学生を対象にして講義を実施すると、つまらない時にはつまらないことを態度でハッキリ示してくれるので、こちらが勉強になると感じるコマリストです。


○○君は黙って話を聞くことが出来ないからダメだ!
人が話している時は、相手の目を見て聞きなさい!


こんなことを言われたり、言ったりしたことはないでしょうか?


これって、本当でしょうか?


聞き手側からして全く興味を持てない内容にも、『聞く姿勢』を示し続けるというのはかなりの苦痛を伴います。
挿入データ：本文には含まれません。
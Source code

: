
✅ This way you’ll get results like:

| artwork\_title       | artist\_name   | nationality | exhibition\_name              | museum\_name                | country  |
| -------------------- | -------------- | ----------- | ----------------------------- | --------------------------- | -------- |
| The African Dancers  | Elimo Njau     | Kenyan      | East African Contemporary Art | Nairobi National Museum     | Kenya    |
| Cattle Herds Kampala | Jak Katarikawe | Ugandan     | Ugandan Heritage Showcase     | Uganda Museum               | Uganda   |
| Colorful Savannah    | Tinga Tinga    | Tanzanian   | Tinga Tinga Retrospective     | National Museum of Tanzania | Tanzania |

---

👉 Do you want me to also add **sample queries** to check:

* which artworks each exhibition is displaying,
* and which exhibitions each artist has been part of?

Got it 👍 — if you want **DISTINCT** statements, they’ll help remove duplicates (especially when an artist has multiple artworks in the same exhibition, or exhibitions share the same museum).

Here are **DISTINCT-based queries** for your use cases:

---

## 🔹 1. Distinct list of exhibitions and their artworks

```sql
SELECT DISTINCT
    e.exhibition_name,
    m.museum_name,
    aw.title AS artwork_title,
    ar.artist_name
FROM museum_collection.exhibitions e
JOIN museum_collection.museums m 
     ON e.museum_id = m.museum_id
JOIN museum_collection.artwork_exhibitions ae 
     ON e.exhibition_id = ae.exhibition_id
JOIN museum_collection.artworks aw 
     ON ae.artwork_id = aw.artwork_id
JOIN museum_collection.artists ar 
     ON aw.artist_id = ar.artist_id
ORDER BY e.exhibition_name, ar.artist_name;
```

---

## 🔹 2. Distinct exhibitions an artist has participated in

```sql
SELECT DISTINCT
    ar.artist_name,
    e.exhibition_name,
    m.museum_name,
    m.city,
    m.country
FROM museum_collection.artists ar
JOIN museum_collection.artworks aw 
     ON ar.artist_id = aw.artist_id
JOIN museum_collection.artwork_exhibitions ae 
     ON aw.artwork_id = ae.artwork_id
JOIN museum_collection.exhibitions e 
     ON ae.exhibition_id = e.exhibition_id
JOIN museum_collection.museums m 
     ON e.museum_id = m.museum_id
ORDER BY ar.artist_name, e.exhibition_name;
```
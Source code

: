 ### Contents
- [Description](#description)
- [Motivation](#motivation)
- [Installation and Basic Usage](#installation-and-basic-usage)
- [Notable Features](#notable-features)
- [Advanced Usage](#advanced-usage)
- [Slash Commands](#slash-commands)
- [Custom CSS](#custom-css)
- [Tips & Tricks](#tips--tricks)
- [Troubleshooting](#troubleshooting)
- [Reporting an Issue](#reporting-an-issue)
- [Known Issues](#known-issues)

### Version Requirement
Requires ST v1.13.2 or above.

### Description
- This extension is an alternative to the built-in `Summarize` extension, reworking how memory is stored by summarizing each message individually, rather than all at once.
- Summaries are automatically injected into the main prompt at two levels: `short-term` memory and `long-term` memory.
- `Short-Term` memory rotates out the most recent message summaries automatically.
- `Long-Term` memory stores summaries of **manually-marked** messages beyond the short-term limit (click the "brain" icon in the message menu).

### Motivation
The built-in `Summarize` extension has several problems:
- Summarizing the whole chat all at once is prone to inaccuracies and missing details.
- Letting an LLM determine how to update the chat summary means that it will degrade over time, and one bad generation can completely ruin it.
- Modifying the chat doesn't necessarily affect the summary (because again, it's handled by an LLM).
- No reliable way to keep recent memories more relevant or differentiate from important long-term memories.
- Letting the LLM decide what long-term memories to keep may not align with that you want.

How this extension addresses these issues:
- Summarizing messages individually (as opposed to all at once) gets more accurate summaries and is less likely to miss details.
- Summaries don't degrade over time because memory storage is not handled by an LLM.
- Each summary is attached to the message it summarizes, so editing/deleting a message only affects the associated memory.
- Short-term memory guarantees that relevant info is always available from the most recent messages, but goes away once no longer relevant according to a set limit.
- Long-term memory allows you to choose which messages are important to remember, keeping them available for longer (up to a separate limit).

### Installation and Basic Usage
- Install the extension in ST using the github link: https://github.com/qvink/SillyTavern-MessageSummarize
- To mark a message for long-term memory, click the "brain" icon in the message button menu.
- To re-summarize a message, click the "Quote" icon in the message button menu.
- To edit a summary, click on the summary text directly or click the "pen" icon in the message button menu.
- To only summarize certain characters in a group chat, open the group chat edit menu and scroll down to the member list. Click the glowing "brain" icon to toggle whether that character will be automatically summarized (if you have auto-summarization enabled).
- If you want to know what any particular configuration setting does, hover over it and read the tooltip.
大人になった今でも、経済の話だったり、政治の話だったりが苦手な人は多いし、宇宙とか物理の話をされてもわからないから興味を持てないという人も多いはず。


興味を持てないこれらの話を30分も1時間も相手の目を見ながら、欠伸をすることなく真剣に聞き続けるのってしんどくないですか?


今日は、話を集中して聞かない子供を責める前に、話し手としての責任を果たせているのかを考えないとただの拷問になるというお話です。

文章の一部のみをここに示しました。